I casi sono ormai noti: Claudio Riolo e Umberto Santino dalle nostre parti. Ma non sono i soli. Berlusconi dà l'esempio per tutti: ha denunciato in sede civile Elio Veltri, Marco Travaglio, Editori Riuniti e la Baldini e Castoldi per i libri "L'odore dei soldi" e "Le toghe rosse".

Chiede risarcimenti ultramiliardari e se dovesse vincere lui, non poche persone potrebbero essere ridotte in schiavitù perchè dovrebbero passare la loro vita col cappello rivoltato a chiedere fondi per il il risarcimento dei danni. Ci sono poi Carlo Freccero e Daniele Luttazzi, che avevano osato parlarne in televisione. Pare che dalle nostre parti sotto processo per diffamazione sia anche Alfredo Galasso.

Insomma se dovesse passare la linea e la convinzione che tutto sommato è meglio starsene buoni se non si vogliono passare guai, il gioco sarebbe fatto. Non vi pare?

Qual è per lei lo stato attuale della lotta alla mafia? Noi cittadini, come individui, cosa possiamo fare?


La lotta antimafia è lunga e antica quanto lo stesso fenomeno mafioso. Nascono mafia e angherie e si hanno i primi martiri, i primi resistenti: da un galantuono come Emanuele Notarbartolo, alla fine del secolo scorso, a Bernardino Verro; da Accursio Miraglia ai martiri di Portella e delle Camere del Lavoro, da Placido Rizzotto a Giovanni Falcone.

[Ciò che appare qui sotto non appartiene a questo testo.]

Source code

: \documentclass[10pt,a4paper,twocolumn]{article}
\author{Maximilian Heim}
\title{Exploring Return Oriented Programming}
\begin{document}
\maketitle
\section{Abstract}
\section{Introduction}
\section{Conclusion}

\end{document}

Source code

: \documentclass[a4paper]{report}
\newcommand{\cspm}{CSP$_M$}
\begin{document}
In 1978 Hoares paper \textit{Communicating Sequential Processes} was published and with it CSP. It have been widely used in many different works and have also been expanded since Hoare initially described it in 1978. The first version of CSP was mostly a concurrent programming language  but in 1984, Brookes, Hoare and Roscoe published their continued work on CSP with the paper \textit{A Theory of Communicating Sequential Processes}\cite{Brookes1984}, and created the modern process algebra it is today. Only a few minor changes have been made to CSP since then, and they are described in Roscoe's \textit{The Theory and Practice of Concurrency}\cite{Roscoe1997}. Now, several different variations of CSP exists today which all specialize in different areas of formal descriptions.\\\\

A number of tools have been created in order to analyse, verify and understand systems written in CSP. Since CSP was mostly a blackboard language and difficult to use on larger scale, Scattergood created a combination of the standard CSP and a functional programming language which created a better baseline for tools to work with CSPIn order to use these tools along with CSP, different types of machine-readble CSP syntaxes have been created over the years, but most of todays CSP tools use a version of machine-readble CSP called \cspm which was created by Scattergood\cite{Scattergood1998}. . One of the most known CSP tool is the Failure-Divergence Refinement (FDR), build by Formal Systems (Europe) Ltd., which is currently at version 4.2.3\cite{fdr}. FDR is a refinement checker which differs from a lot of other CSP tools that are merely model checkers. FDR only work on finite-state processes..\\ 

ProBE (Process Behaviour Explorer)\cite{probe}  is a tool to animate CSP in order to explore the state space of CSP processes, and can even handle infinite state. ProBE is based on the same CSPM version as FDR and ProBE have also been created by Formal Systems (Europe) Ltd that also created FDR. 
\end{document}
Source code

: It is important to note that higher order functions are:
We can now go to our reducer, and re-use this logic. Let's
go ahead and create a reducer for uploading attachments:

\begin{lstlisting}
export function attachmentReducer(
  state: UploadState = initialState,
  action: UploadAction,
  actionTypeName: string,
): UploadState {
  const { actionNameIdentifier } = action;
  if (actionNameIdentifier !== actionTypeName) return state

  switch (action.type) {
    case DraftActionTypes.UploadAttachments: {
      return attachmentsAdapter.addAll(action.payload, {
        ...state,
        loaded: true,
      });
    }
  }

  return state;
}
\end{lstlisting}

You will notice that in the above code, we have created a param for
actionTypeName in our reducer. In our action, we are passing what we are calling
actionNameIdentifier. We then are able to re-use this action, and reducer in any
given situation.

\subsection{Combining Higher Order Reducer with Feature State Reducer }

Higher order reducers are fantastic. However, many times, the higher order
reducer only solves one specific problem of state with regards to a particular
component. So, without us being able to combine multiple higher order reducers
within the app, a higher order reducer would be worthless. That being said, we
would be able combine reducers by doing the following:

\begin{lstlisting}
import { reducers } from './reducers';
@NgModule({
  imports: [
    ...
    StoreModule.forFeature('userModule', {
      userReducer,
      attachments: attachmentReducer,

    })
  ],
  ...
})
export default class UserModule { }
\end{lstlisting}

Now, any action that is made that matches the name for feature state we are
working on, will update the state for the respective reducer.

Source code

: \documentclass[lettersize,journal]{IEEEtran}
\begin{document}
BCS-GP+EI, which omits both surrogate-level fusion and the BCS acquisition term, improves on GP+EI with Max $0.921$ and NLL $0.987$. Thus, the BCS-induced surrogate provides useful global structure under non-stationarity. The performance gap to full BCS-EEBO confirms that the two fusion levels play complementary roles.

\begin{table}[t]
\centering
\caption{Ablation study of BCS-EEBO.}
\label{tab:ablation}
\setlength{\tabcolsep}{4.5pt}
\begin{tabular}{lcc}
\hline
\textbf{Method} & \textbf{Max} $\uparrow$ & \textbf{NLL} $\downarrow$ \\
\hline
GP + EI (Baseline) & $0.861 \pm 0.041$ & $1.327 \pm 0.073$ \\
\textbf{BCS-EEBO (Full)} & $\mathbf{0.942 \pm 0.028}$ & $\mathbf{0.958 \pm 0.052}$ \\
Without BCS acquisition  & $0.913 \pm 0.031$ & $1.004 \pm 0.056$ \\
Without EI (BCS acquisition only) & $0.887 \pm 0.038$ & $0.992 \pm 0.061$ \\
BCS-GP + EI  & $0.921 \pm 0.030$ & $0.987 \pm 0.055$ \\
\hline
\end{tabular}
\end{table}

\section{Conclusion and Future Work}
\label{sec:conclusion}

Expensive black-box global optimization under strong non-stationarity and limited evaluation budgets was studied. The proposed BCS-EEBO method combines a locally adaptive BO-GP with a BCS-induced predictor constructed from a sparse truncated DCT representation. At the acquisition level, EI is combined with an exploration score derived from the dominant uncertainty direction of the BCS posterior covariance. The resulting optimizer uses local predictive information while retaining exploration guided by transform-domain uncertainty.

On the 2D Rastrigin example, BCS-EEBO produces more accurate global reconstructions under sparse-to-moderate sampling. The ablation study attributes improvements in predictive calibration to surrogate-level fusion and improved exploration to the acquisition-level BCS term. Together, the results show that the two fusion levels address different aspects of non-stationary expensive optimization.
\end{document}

Il fronte di constrasto del fenomeno procede, purtroppo, ancora in modo sparso e credo si debba andare ad una sorta di costituente per unificare, nel rispetto di ciascuno, tutti i rivoli. Occorre costruire un bacino imbrifero capace di determinare il corso di un grande fiume.

Per saperne di più
La strage di Portella della Ginestra in "Misteri d'Italia"

Un documento dell'Associazione "Non solo Portella"
La strage di Portella della Ginestra in "Accade in Sicilia"
La strage di Portella della Ginestra in "Avvenimenti Italiani "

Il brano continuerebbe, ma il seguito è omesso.